Mgahinga Gorilla National Park takes its name from the middle of the three volcanic mountains that are in the park; Mount Gahinga. To the east of it is Mount Muhavura and to the west of it is Mount Sabinyo. A gahinga is a pile of rocks, and the name is a true reflection of what the mountains are made of – volcanic rock.
Our drive up from Kisoro in the late afternoon was much tougher than anticipated. The road – as with previous access roads to remote areas – was bumpy and rocky, littered with potholes of various sizes, occasionally bisected by big puddles of water, and wound its way through villages and farmland. As we left Kisoro we could see the clouds gathering, suspecting that we might get some rain on the way up to the park. And boy, did it rain when it started. We were about 3km away from the campsite when the heavens opened and it only took about two minutes before the track was turned in to a small river coming towards us. Most people were seeking shelter, while the few caught out resigned themselves to the fact that they were already soaked through.

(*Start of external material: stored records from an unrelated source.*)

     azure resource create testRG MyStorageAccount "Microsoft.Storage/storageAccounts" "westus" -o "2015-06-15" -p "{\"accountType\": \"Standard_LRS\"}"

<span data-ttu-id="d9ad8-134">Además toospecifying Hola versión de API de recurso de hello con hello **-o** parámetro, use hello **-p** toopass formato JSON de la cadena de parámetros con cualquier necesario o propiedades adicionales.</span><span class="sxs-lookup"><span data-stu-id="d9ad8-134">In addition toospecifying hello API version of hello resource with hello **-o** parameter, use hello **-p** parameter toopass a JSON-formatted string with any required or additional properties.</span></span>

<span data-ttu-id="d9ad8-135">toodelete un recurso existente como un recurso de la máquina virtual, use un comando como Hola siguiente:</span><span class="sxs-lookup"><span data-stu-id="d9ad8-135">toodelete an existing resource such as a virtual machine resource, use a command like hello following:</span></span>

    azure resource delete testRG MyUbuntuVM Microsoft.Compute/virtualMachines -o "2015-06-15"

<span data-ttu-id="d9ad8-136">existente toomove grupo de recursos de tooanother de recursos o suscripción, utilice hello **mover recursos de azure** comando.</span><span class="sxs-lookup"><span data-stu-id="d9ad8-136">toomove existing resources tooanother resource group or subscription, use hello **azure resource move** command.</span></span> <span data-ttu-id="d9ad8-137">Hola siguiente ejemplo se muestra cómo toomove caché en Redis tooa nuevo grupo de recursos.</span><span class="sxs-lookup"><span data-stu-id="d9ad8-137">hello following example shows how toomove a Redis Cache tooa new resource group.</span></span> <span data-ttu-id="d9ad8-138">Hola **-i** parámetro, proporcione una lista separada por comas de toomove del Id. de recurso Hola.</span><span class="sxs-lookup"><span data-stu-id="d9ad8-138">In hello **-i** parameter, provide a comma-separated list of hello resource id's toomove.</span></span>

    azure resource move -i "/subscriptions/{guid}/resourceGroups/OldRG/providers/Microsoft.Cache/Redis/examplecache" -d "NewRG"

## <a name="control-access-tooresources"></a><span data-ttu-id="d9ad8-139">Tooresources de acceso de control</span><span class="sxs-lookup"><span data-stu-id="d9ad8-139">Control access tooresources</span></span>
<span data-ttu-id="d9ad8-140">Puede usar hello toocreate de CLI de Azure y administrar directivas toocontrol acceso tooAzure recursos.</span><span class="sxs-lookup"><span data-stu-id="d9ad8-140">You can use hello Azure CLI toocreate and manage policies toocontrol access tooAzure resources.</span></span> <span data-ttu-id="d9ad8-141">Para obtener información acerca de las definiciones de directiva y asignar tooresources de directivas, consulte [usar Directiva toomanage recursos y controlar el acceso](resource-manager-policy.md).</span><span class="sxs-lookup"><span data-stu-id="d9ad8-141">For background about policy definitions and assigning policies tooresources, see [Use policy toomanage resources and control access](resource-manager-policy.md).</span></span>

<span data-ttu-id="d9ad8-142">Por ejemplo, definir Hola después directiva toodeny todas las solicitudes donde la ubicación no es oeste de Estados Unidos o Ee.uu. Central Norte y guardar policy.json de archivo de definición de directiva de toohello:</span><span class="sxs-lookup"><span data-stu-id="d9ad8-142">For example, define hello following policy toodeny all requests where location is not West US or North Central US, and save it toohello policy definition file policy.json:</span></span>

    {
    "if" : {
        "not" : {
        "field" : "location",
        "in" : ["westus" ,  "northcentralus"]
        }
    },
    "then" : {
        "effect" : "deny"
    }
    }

When we arrived at our campsite we didn’t even get out of the car to run into the office – the rain was too hard, and the porch of the building was too full of people seeking shelter. As the rain eased the porch gradually emptied and we could arrange for parking on the site – and we did manage to find a piece of lawn that was not completely soaked through from the downpour.
The campsite is community run and is situated just 50m outside the gate of the park. It is basic, but the staff makes up for it in friendliness. We quickly heated up our dinner, and then headed down to the bar – and to the roaring fire they had put on to try to keep the mountain chill away.
The following day we rose early to be at the park entrance at eight to arrange for our walk into the Sabinyo Gorge. This walk is one of several starting from the park offices, the other walks on offer including a walk along the DRC border, a climb to the top of Mt. Sabinyo, and a cultural walk with a Batwa guide. Fees paid, we were introduced to our two guides (and yes, it was only the two of us on the walk) and then we headed out. The walk took us through former farm land, through two stretches of bamboo forest, before entering the gorge. Stunning! How small you feel at the bottom of the gorge with steep mountain sides around you and the occasional cloud coming in to cover the top of the mountain. About an hour after we arrived back at camp the shower bucket was filled with warm water – gorgeous after a long hike in the sun.
That evening we decided to have dinner at the camp, again next to a roaring fire. We were joined by a Dutch couple who had successfully completed the Sabinyo peak climb, so we had lots to talk about and photos to share. The next morning we headed down the mountain, crossed through Kisoro town again, and started our drive up to Bwindi Impenetrable Forest – and our long awaited Gorilla Trek.